東北新社は、衛星放送のトーク番組制作なども手掛けており、世田谷区等々力に撮影用のスタジオをもっている。
今回のオンライン飲み会では、このスタジオを使用。撮影や配信は外部企業に委託し、初の巨大オンライン飲み会に挑戦した。
一斉に「カンパイ!」音声乱れる
乾杯に合わせてビールを掲げる社員ら。
撮影:横山耕太郎
9月11日午後5時30分、Zoom上で生放送が始まった。司会役の社員が、オンライン飲み会の流れを説明している中、次第に社員がZoomに集まってきた。
数百人が同時に参加するため、社員側のマイクはオフ。しかし、「一体感を高めるため」(同社担当者)に、「乾杯」の際にはマイクを一斉にオンにしてもらい、声を合わせる演出も。
社員約500人が「カンパーイ!」と声を合わせたが、ハウリングなど雑音も発生。音声は乱れたものの、パソコン画面上にはビールを掲げる社員の姿が並んだ。
YouTube中継も併用
社員の交流を図るためさまざまなフリートーク部屋が用意された。
撮影:横山耕太郎
オンライン飲み会の責任者を務めた同社の松岡芳弘・プロモーションプロデュース事業部長は、「在宅勤務の社員も多く、オンライン会議でしか顔を見なくなってしまいました。これまでのように無駄話をして、一体感を感じてもらえるイベントにしたがった」と話す。

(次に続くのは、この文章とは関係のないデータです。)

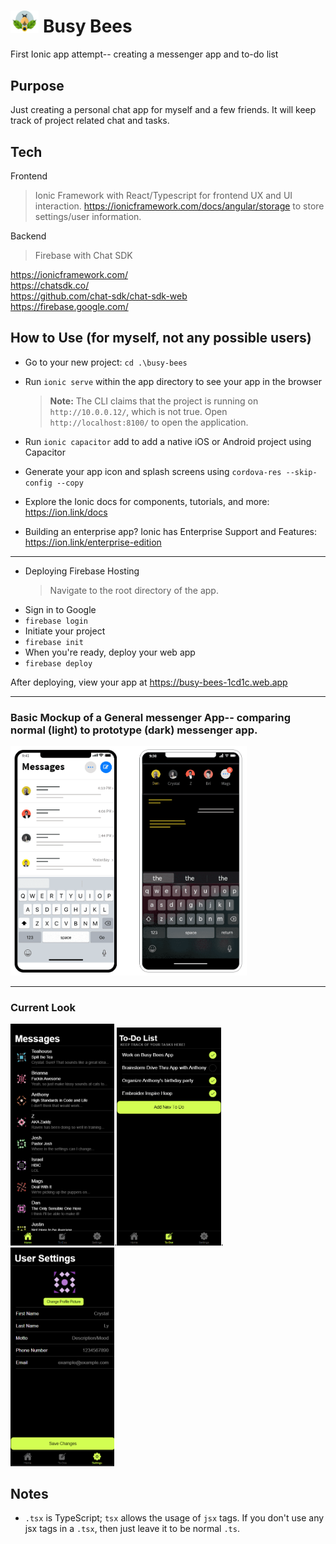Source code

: # <img src="./busy-bees/readmeFiles/busy-bees-logo.png" width="9%"> Busy Bees
First Ionic app attempt-- creating a messenger app and to-do list

## Purpose
Just creating a personal chat app for myself and a few friends. It will keep track of project related chat and tasks.

## Tech
Frontend
> Ionic Framework with React/Typescript for frontend UX and UI interaction. 
> https://ionicframework.com/docs/angular/storage to store settings/user information.

Backend
> Firebase with Chat SDK

https://ionicframework.com/  
https://chatsdk.co/  
https://github.com/chat-sdk/chat-sdk-web  
https://firebase.google.com/  


## How to Use (for myself, not any possible users)

- Go to your new project: `cd .\busy-bees`
- Run `ionic serve` within the app directory to see your app in the browser
  > **Note:** The CLI claims that the project is running on
    `http://10.0.0.12/`, which is not true. Open `http://localhost:8100/` to open the application.

- Run `ionic capacitor` add to add a native iOS or Android project using Capacitor        
- Generate your app icon and splash screens using `cordova-res --skip-config --copy`      
- Explore the Ionic docs for components, tutorials, and more: https://ion.link/docs     
- Building an enterprise app? Ionic has Enterprise Support and Features:
https://ion.link/enterprise-edition

<hr>

- Deploying Firebase Hosting
  > Navigate to the root directory of the app. 
- Sign in to Google
- `firebase login`
- Initiate your project
- `firebase init`
- When you're ready, deploy your web app
- `firebase deploy`

After deploying, view your app at https://busy-bees-1cd1c.web.app

<hr>

### Basic Mockup of a General messenger App-- comparing normal (light) to prototype (dark) messenger app.
<img src="./busy-bees/readmeFiles/readme-mockup-screenshot.png" width="75%">

<hr>

### Current Look
<img src="./busy-bees/readmeFiles/InitialDemo.png" width="33%">.<img src="./busy-bees/readmeFiles/InitialDemo2.png" width="33%">.<img src="./busy-bees/readmeFiles/InitialDemo3.png" width="33%">

## Notes

* `.tsx` is TypeScript; `tsx` allows the usage of `jsx` tags. If you don't use any jsx tags in a `.tsx`, then just leave it to be normal `.ts`. 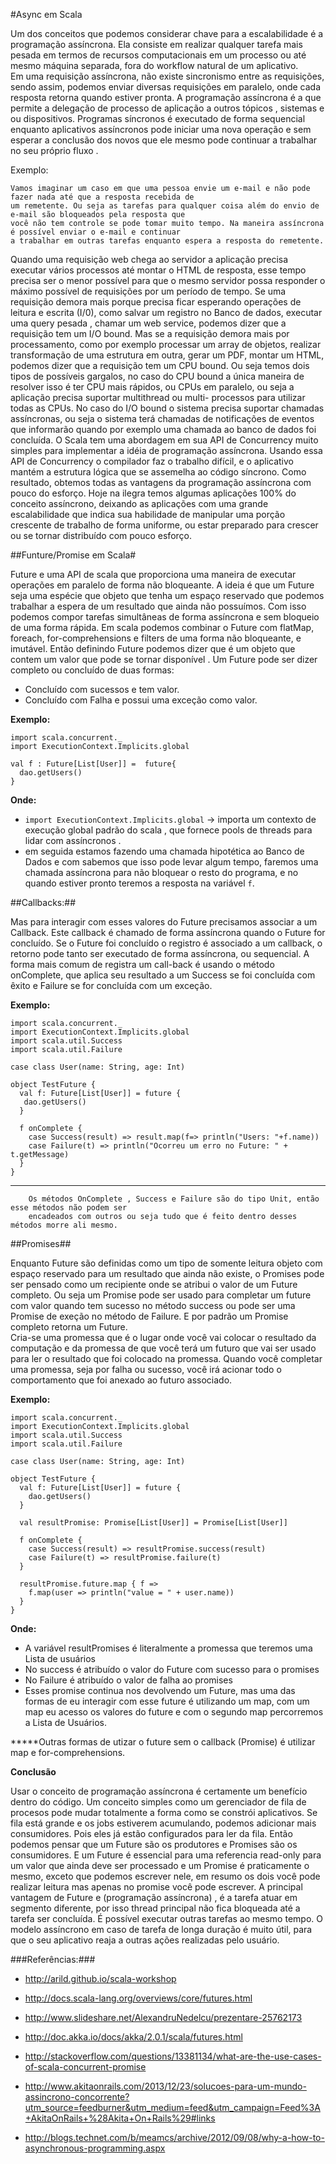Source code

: #Async em  Scala 
	
Um dos conceitos que podemos considerar chave para a escalabilidade é a programação assíncrona.
Ela consiste em realizar qualquer tarefa mais pesada em termos de recursos computacionais em um processo ou até mesmo máquina separada, fora do workflow natural de um aplicativo.	
Em uma requisição assíncrona, não existe sincronismo entre as requisições, sendo assim, podemos enviar diversas requisições em paralelo, onde cada resposta retorna quando estiver pronta.
A programação assíncrona é a que permite a delegação de processo de aplicação a outros tópicos , sistemas e ou dispositivos. 
Programas síncronos é executado de forma sequencial enquanto aplicativos assíncronos pode iniciar uma nova operação e sem esperar a conclusão dos novos que ele mesmo pode continuar a trabalhar no seu próprio fluxo .

Exemplo:

	Vamos imaginar um caso em que uma pessoa envie um e-mail e não pode fazer nada até que a resposta recebida de 
	um remetente. Ou seja as tarefas para qualquer coisa além do envio de e-mail são bloqueados pela resposta que 
	você não tem controle se pode tomar muito tempo. Na maneira assíncrona 	é possível enviar o e-mail e continuar 
	a trabalhar em outras tarefas enquanto espera a resposta do remetente.

Quando uma requisição web chega ao servidor a aplicação precisa executar vários processos até montar o HTML de resposta, esse tempo precisa ser o menor possível para que o mesmo servidor possa responder o máximo possível de requisições por um período de tempo.
	Se uma requisição demora mais porque precisa ficar esperando operações de leitura e escrita (I/0), como salvar um registro no Banco de dados, executar uma query pesada , chamar um web service, podemos dizer que a requisição tem um I/O bound.
	Mas se a requisição demora mais por processamento, como por exemplo processar um array de objetos, realizar transformação de uma estrutura em outra, gerar um PDF, montar um HTML, podemos dizer que a requisição tem um CPU bound.
	Ou seja temos dois tipos de possíveis gargalos, no caso do CPU bound a única maneira de resolver isso é ter CPU  mais rápidos, ou CPUs em paralelo,  ou seja a aplicação precisa suportar multithread ou multi- processos para utilizar todas as CPUs. No caso do I/O bound o sistema precisa suportar chamadas assíncronas, ou seja o sistema terá chamadas de notificações de eventos que informarão quando por exemplo uma chamada ao banco de dados foi concluída.
O Scala tem uma abordagem em sua API de Concurrency muito simples para implementar a idéia de programação assíncrona. Usando essa API de Concurrency o  compilador faz o trabalho difícil, e o aplicativo mantém a estrutura lógica que se assemelha ao código síncrono. Como resultado, obtemos todas as vantagens da programação assíncrona com pouco do esforço.
Hoje na ilegra temos algumas aplicações 100% do conceito assíncrono, deixando as aplicações com uma grande escalabilidade que indica sua habilidade de manipular uma porção crescente de trabalho de forma uniforme, ou estar preparado para crescer ou se tornar distribuído com pouco esforço.

##Funture/Promise em  Scala#

Future e uma API de scala que proporciona uma maneira de executar operações em paralelo de forma não bloqueante. 
 A ideia é que um Future seja uma espécie que objeto que tenha um espaço reservado que podemos trabalhar a espera de um resultado que ainda não possuímos. Com isso podemos compor tarefas simultâneas de forma assíncrona e sem bloqueio de uma forma rápida.
Em scala podemos combinar o Future com flatMap, foreach,  for-comprehensions  e filters de uma forma não bloqueante, e imutável.
Então definindo Future podemos dizer que é um objeto que contem um valor que pode se tornar disponível . 
Um Future pode ser dizer completo ou concluído de duas formas:
- Concluído com sucessos e tem valor.
- Concluído com Falha e possui uma exceção como valor.

**Exemplo:** 
 
    import scala.concurrent._
    import ExecutionContext.Implicits.global
    
    val f : Future[List[User]] =  future{
      dao.getUsers()
    }



**Onde:**

- `import ExecutionContext.Implicits.global` -> importa um contexto de execução global padrão do scala , que fornece pools de threads para lidar com assíncronos . 
- em seguida estamos fazendo uma chamada hipotética ao Banco de Dados e com sabemos que isso pode levar algum tempo, faremos uma chamada assíncrona para não bloquear o resto do programa, e no quando estiver pronto teremos a resposta na variável `f`.

##Callbacks:##

Mas para interagir com esses valores  do Future precisamos associar a um Callback. Este callback é chamado de forma assíncrona quando o Future for concluído. Se o Future  foi concluído o registro é associado a um callback, o retorno pode tanto ser executado de forma assíncrona, ou sequencial.
A forma mais comum de registra um call-back é usando o método onComplete, que aplica seu resultado a um Success se foi concluída com êxito e Failure se for concluída com um exceção.
        
**Exemplo:**

    import scala.concurrent._
    import ExecutionContext.Implicits.global
    import scala.util.Success
    import scala.util.Failure
    
    case class User(name: String, age: Int)
    
    object TestFuture {
      val f: Future[List[User]] = future {
       dao.getUsers() 
      }
    
      f onComplete {
        case Success(result) => result.map(f=> println("Users: "+f.name))
        case Failure(t) => println("Ocorreu um erro no Future: " + t.getMessage)
      }
    }
	
---

        Os métodos OnComplete , Success e Failure são do tipo Unit, então esse métodos não podem ser 
        encadeados com outros ou seja tudo que é feito dentro desses métodos morre ali mesmo.


##Promises##

Enquanto Future são definidas como um tipo de somente leitura objeto com espaço reservado para um resultado que ainda não existe, o Promises pode ser pensado como um recipiente onde se atribui o valor de um Future completo.  Ou seja um Promise pode ser usado para completar um future com valor quando tem sucesso no método success ou pode ser uma Promise de exeção no método de Failure. E por padrão um Promise completo retorna um Future.	
Cria-se uma promessa que é o lugar onde você vai colocar o resultado da computação e da promessa de que você terá um futuro que vai ser usado para ler o resultado que foi colocado na promessa. Quando você completar uma promessa, seja por falha ou sucesso, você irá acionar todo o comportamento que foi anexado ao futuro associado.

**Exemplo:**

    import scala.concurrent._
    import ExecutionContext.Implicits.global
    import scala.util.Success
    import scala.util.Failure
    
    case class User(name: String, age: Int)
    
    object TestFuture {
      val f: Future[List[User]] = future {
        dao.getUsers() 
      }
    
      val resultPromise: Promise[List[User]] = Promise[List[User]]
    
      f onComplete {
        case Success(result) => resultPromise.success(result)
        case Failure(t) => resultPromise.failure(t)
      }
    
      resultPromise.future.map { f =>
        f.map(user => println("value = " + user.name))
      }
    }



**Onde:**
- A variável resultPromises é literalmente a promessa que teremos uma Lista de usuários 
- No success é atribuído o valor do Future com sucesso para o promises
- No Failure  é atribuído o valor de falha ao promises
- Esses promise continua nos devolvendo um Future, mas uma das formas de eu interagir com esse future é utilizando um map, com um map eu acesso os valores do future e com o segundo map percorremos a Lista de Usuários.

*****Outras formas de utizar o future sem o callback (Promise) é utilizar map e for-comprehensions.

**Conclusão**

Usar o conceito de programação assíncrona é certamente um benefício dentro do código. Um conceito simples como um gerenciador de fila de procesos pode mudar totalmente a forma como se constrói aplicativos.
Se fila está grande e os jobs estiverem acumulando, podemos adicionar mais consumidores. Pois eles já estão configurados para ler da fila.
Então podemos  pensar que um Future são os produtores e Promises são os consumidores.  E um Future é essencial para uma referencia read-only para um valor que ainda deve ser processado e um Promise é praticamente o mesmo, exceto que podemos escrever nele,  em resumo os dois você pode realizar leitura mas apenas no promise você pode escrever. 
        A principal vantagem de Future e (programação assíncrona) , é a tarefa  atuar em segmento diferente, por isso thread principal não fica bloqueada até a tarefa ser concluída. É possível executar outras tarefas ao mesmo tempo. O modelo assíncrono em caso de tarefa de longa duração é muito útil, para que o seu aplicativo reaja a outras ações realizadas pelo  usuário.


###Referências:###

- <http://arild.github.io/scala-workshop>

- <http://docs.scala-lang.org/overviews/core/futures.html>

- <http://www.slideshare.net/AlexandruNedelcu/prezentare-25762173>

- <http://doc.akka.io/docs/akka/2.0.1/scala/futures.html>

- <http://stackoverflow.com/questions/13381134/what-are-the-use-cases-of-scala-concurrent-promise>

- <http://www.akitaonrails.com/2013/12/23/solucoes-para-um-mundo-assincrono-concorrente?utm_source=feedburner&utm_medium=feed&utm_campaign=Feed%3A+AkitaOnRails+%28Akita+On+Rails%29#links>

- <http://blogs.technet.com/b/meamcs/archive/2012/09/08/why-a-how-to-asynchronous-programming.aspx>


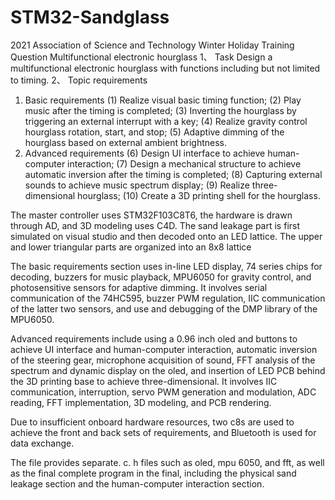 # STM32-Sandglass
2021 Association of Science and Technology Winter Holiday Training Question
Multifunctional electronic hourglass
1、 Task
Design a multifunctional electronic hourglass with functions including but not limited to timing.
2、 Topic requirements
1. Basic requirements
(1) Realize visual basic timing function;
(2) Play music after the timing is completed;
(3) Inverting the hourglass by triggering an external interrupt with a key;
(4) Realize gravity control hourglass rotation, start, and stop;
(5) Adaptive dimming of the hourglass based on external ambient brightness.
2. Advanced requirements
(6) Design UI interface to achieve human-computer interaction;
(7) Design a mechanical structure to achieve automatic inversion after the timing is completed;
(8) Capturing external sounds to achieve music spectrum display;
(9) Realize three-dimensional hourglass;
(10) Create a 3D printing shell for the hourglass.

The master controller uses STM32F103C8T6, the hardware is drawn through AD, and 3D modeling uses C4D.
The sand leakage part is first simulated on visual studio and then decoded onto an LED lattice. The upper and lower triangular parts are organized into an 8x8 lattice

The basic requirements section uses in-line LED display, 74 series chips for decoding, buzzers for music playback, MPU6050 for gravity control, and photosensitive sensors for adaptive dimming.
It involves serial communication of the 74HC595, buzzer PWM regulation, IIC communication of the latter two sensors, and use and debugging of the DMP library of the MPU6050.

Advanced requirements include using a 0.96 inch oled and buttons to achieve UI interface and human-computer interaction, automatic inversion of the steering gear, microphone acquisition of sound, FFT analysis of the spectrum and dynamic display on the oled, and insertion of LED PCB behind the 3D printing base to achieve three-dimensional.
It involves IIC communication, interruption, servo PWM generation and modulation, ADC reading, FFT implementation, 3D modeling, and PCB rendering.

Due to insufficient onboard hardware resources, two c8s are used to achieve the front and back sets of requirements, and Bluetooth is used for data exchange.

The file provides separate. c. h files such as oled, mpu 6050, and fft, as well as the final complete program in the final, including the physical sand leakage section and the human-computer interaction section.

乾杯や社長あいさつの後は、社員がトークルームに移動してフリートーク。
部署ごとのトークルームや、「アニメ好きの部屋」「お子さんOK!の部屋」など、テーマごとの部屋も用意。全部で66の部屋を行き来することで、交流を生む仕組みを考えた。
またYouTubeも併用。新入社員や役員によるトーク番組など、スタジオ中継をYouTubeで同時に流すことで、スタジオ中継を見ながらZoomで会話できるようにした。
ビンゴには約800人参加
ビンゴ大会では、スタジオから生中継で「番号」が発表された。
撮影:横山耕太郎
イベント序盤に集まった社員は約500人だったが、掃除機ロボットなどの景品があたるビンゴ大会には、約800人の社員が集まった。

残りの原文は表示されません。